In a real production environment, we all need to ensure that the system is highly available. That is, to ensure that each component of the system does not have a problem, or to provide a series of fault tolerance mechanisms. When Flink checkpoints are enabled, the Flink Kafka Consumer records Kafka offsets and other operator operations to checkpoints in a consistent manner at regular intervals as a topic consumes records. In case the job fails, Flink will restore the stream to the state of the latest checkpoint and reuse Kafka’s records from the offset stored at the checkpoint.
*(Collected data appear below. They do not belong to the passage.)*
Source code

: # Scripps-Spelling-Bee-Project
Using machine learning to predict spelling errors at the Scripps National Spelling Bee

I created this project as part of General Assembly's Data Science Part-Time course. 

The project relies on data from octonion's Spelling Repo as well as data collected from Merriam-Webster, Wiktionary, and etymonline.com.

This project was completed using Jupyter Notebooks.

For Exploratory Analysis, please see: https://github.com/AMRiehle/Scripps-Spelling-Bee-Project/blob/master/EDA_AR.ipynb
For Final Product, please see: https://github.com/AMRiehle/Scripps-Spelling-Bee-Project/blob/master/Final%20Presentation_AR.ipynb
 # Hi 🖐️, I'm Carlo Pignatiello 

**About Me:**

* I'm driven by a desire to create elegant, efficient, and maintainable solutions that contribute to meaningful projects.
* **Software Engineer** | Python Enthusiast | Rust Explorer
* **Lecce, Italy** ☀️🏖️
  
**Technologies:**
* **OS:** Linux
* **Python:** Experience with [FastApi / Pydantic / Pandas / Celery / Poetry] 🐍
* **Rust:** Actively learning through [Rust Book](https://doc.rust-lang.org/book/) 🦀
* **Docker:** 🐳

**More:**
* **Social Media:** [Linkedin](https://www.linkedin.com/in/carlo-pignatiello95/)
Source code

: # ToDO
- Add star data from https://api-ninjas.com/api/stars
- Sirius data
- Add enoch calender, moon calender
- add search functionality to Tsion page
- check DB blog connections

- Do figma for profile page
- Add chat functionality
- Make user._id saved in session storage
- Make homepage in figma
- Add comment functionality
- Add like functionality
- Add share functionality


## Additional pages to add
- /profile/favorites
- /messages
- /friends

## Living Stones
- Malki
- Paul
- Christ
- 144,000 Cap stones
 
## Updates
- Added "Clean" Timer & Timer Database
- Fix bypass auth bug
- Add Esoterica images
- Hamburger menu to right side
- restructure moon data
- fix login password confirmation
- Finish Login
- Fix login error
Kafka version Execution semantics
Kafka 0.8 Prior to 0.9 Kafka did not provide any mechanism to guarantee semantics at least once and only once
Kafka 0.9 and Kafka 0.10 0.9 and 0.10 have at leastA semanticOf whichsetLogFailureOnlySet to false,setFlushOnCheckpointSet to true.
Kafka 0.11 and newer FlinkKafkaProducer011 (for Kafka> = 1.0.0 FlinkKafkaProducer) is available after Flink’s checkpoint is enabledOnce and onlySemantic guarantee.

Can refer to the article: blog.csdn.net/u013076044/…

Code example: Java Scala

The Event Time and the WaterMark

// TODO is waiting for an update… .

Trigger the Trigger

// TODO is waiting for an update… .

The output side

  • out-of-order
  • shunt

Asynchronous I/o

Flink’s Async I/O API allows users to use asynchronous request clients with data streams. The API handles integration with data streams, as well as processing order, event time, fault tolerance, and so on. To correctly implement the asynchronous IO function of Flink, the connected database needs to support the asynchronous client. Fortunately, many popular databases support such clients.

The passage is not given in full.